Holly Herndon and Mat Dryhurst have been working on new protocols and materials for training artificial intelligence models. The Call, their exhibition at the Serpentine, uses multiple AI models to turn a few inputs, including The Sacred Harp, a religious songbook that spawned a tradition of choral folk music, and the voices of fifteen choirs around the UK, to a sound that they think is quite special. When I speak with them days before the show’s opening, Herndon describes it as a new polyphonic language: “I would never just sit down and write music like this. The iterative capability of the model allows it to mutate on a seed and create variations that are cut and combined using a multichannel system.”
What exactly is AI? What does it do? What’s choral folk music? What’s a polyphonic language? Armed with the description I have just offered, you might wonder whether The Call is worth visiting as a civilian without the answer to these questions. You might assume it’s one of those exhibitions that’s brainier than it is beautiful; one that’s only really for those who get it. You’d be wrong: “even though we’re dealing with very contemporary, cutting-edge technology and in-the-weeds data issues, the show is still something that’s viscerally beautiful,” Herndon tells me. “Mat and I were baptised in music festivals. We had to learn how to listen to an audience and deliver.”

The exhibition begins with The Hearth, a chorus of GPU fans that Herndon describes as “the soundtrack of our studio and of our home.” Hanging in the centre of the gallery is The Wheel, a large candelabra-like structure suspending eight songbooks at eye-height. “The music isn’t in this songbook, it’s inside you. This is a map to help you find it,” reads the opening page. The book contains songs written using an AI model trained on selected Sacred Harp songs. Speakers around The Wheel play recordings of these songs, sung by the real human voices of the fifteen choirs. Around the perimeter of the space, these recordings, along with a few other inputs including Herndon and Dryhurst’s own back catalogues, are transmuted into a series of multichannel compositions with the help of another suite of AI models. Here voices are spectral, joining together in songs without words, sometimes overlapping, other times forming a chorus. If I didn’t know what Herndon meant by “new polyphonic language,” I understand after hearing this.
To the uninitiated, myself included, the term “AI” signals an ill-defined and vaguely threatening field. It brings to mind dubiously-acquired intellectual property and lost employment opportunities. Some such cases are frighteningly close to home: at the time of writing, London newspaper the Evening Standard is publishing AI-generated content that emulates the voice of the late art critic Brian Sewell. Such cases of businesses using AI trained with human outputs to cut us out of the deal are enough to turn someone off of the whole field.

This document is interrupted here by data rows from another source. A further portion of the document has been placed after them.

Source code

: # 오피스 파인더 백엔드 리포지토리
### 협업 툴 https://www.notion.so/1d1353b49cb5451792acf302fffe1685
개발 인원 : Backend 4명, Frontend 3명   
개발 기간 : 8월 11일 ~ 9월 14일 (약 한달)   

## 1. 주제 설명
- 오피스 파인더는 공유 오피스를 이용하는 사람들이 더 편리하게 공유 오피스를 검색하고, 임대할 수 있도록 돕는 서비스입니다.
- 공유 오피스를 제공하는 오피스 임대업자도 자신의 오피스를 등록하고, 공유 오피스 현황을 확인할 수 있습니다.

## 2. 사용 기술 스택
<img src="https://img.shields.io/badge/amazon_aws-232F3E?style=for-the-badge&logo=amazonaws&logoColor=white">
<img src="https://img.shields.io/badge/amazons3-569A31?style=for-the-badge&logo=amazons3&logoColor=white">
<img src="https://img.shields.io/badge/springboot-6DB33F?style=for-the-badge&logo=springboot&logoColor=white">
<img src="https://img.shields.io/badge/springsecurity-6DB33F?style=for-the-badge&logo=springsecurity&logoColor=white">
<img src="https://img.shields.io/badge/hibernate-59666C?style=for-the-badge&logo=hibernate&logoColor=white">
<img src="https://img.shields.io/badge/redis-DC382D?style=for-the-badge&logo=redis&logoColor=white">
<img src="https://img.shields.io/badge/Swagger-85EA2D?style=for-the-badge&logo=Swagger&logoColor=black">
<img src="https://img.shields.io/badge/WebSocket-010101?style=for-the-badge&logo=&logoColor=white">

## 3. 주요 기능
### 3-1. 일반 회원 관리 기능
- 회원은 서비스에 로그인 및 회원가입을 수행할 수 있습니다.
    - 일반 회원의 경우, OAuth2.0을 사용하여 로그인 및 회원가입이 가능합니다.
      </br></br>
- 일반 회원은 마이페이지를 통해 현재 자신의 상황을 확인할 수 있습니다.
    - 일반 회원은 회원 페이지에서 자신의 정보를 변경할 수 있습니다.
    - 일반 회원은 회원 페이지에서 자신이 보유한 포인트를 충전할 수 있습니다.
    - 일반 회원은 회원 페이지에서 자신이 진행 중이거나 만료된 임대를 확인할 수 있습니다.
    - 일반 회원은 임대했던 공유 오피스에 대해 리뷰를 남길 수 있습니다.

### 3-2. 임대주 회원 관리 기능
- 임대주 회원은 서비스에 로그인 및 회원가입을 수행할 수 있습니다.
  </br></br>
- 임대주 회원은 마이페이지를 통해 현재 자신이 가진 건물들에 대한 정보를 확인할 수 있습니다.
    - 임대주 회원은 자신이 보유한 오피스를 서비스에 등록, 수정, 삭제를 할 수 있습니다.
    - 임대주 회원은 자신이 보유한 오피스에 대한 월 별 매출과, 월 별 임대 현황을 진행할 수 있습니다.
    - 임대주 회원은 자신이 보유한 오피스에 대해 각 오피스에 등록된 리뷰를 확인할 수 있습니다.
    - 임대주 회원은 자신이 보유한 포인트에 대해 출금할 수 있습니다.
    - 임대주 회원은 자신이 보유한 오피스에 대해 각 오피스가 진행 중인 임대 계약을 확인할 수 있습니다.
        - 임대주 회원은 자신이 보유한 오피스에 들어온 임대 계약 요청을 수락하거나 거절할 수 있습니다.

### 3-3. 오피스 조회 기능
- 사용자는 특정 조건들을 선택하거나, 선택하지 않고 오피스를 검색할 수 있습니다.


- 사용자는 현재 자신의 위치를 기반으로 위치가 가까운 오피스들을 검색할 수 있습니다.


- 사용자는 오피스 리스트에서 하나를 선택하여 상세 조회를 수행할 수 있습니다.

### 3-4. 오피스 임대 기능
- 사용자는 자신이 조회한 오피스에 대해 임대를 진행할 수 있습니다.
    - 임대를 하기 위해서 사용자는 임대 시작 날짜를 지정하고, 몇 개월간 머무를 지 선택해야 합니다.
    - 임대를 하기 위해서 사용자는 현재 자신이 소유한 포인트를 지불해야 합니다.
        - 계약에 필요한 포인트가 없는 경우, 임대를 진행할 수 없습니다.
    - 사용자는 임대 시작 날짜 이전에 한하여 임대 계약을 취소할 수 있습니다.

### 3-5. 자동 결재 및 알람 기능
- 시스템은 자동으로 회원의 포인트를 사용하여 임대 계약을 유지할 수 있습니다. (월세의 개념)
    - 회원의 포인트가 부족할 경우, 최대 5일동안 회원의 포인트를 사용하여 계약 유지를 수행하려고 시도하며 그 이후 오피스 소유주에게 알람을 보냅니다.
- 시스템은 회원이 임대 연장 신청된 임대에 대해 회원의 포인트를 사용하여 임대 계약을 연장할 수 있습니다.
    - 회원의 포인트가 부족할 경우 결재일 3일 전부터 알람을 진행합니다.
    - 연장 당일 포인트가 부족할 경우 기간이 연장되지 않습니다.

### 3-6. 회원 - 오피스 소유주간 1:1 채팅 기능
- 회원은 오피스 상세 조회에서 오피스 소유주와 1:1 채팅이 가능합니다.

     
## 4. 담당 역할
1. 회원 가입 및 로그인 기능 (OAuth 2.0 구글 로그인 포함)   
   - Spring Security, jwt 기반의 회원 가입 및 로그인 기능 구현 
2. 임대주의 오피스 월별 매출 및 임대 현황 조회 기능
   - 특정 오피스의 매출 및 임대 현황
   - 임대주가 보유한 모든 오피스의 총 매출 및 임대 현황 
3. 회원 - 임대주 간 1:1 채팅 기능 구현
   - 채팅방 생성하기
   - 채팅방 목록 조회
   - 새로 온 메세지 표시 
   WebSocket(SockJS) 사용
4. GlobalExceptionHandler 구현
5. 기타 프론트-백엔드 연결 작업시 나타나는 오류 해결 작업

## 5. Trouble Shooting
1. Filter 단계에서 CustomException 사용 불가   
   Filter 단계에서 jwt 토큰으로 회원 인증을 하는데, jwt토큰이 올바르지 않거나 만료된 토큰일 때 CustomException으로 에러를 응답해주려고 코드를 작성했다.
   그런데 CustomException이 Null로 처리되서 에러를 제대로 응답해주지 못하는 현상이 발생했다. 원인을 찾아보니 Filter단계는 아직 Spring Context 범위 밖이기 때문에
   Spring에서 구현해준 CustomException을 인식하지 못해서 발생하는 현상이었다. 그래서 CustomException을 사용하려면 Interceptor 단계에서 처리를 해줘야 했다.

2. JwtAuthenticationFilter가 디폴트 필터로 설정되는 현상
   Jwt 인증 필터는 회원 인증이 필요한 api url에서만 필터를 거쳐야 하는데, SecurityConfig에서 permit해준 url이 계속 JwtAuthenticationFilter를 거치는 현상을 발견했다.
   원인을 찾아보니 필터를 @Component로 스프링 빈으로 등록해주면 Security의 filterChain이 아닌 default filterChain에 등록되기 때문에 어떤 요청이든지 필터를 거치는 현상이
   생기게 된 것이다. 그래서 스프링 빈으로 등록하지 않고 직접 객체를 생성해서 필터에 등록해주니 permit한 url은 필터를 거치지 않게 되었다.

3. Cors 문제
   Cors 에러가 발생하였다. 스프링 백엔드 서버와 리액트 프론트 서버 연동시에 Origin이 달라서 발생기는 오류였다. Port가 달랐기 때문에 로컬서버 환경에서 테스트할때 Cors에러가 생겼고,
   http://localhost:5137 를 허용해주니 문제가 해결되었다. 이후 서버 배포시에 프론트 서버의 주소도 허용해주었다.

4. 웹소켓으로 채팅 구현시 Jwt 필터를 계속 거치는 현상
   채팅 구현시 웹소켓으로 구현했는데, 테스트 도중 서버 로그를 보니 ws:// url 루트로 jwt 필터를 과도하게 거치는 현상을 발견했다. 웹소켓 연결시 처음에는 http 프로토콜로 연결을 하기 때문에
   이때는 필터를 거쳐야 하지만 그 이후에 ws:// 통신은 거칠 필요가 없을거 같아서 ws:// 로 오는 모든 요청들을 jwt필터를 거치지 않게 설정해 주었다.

As is often the case, the technology itself is neutral. In the hands of dubious people it can be used to dubious ends, but the inverse is also true. Herndon and Dryhurst are more interested in AI’s applications for collective empowerment, bringing opportunities for creative collaboration and cross-pollination. “A mega-company appropriating or interpolating data for their purposes, for profit; that’s a separate discussion to matters of art,” Dryhurst explains. They have collaborated with more people on this project than any other; “that’s part of the point of the show.”
From the Sacred Harp songs and voices of the fifteen choirs, their AI models allow something new and communal to emerge. It’s no less authored by any of the human individuals involved, but is distributed between them: a sort of collective voice.
Folk music feels like the perfect site for such an application of AI. The history of folk is one of knowledge and music shared within communities, passed down and built upon, tunes and phrases continually interpolated. It is an iterative tradition, a perpetual call and response. The kind of polyphony that we hear in choral folk music is necessarily the product of many voices. “It’s not like it was invented by one person; it was created over time and by many people’s contributions,” Herndon explains. This isn’t so different, in fact, to the way that human culture more generally develops. “Culture is literally growing stuff and seeing it mutate and spread,” says Dryhurst.

In a small, curtained room at the centre of the gallery is a relief sculpture depicting a procession of figures climbing a mountain towards a cloudy, gilded sky. Herndon and Dryhurst tell me that the work is an homage to the Lebanese-American poet and artist Kahlil Gibran. Gibran was interested in how we might transcend our finite day-to-day existences and tap into something universal. In some sense, contributing to AI models like the ones used in The Call make such transcendence possible. Dryhurst explains “contributing your work to the public and having it be plastic and available for people to work with is, in a sense, a way of becoming infinite; it’s a way of not constraining the potential of where your work might land.”
The aural possibilities of The Call are beyond any individual’s capabilities, but emerge from the voices of precisely those individuals. As Gibran put it in his 1923 poem On Beauty, “beauty is eternity gazing at itself in a mirror. / But you are eternity and you are the mirror.”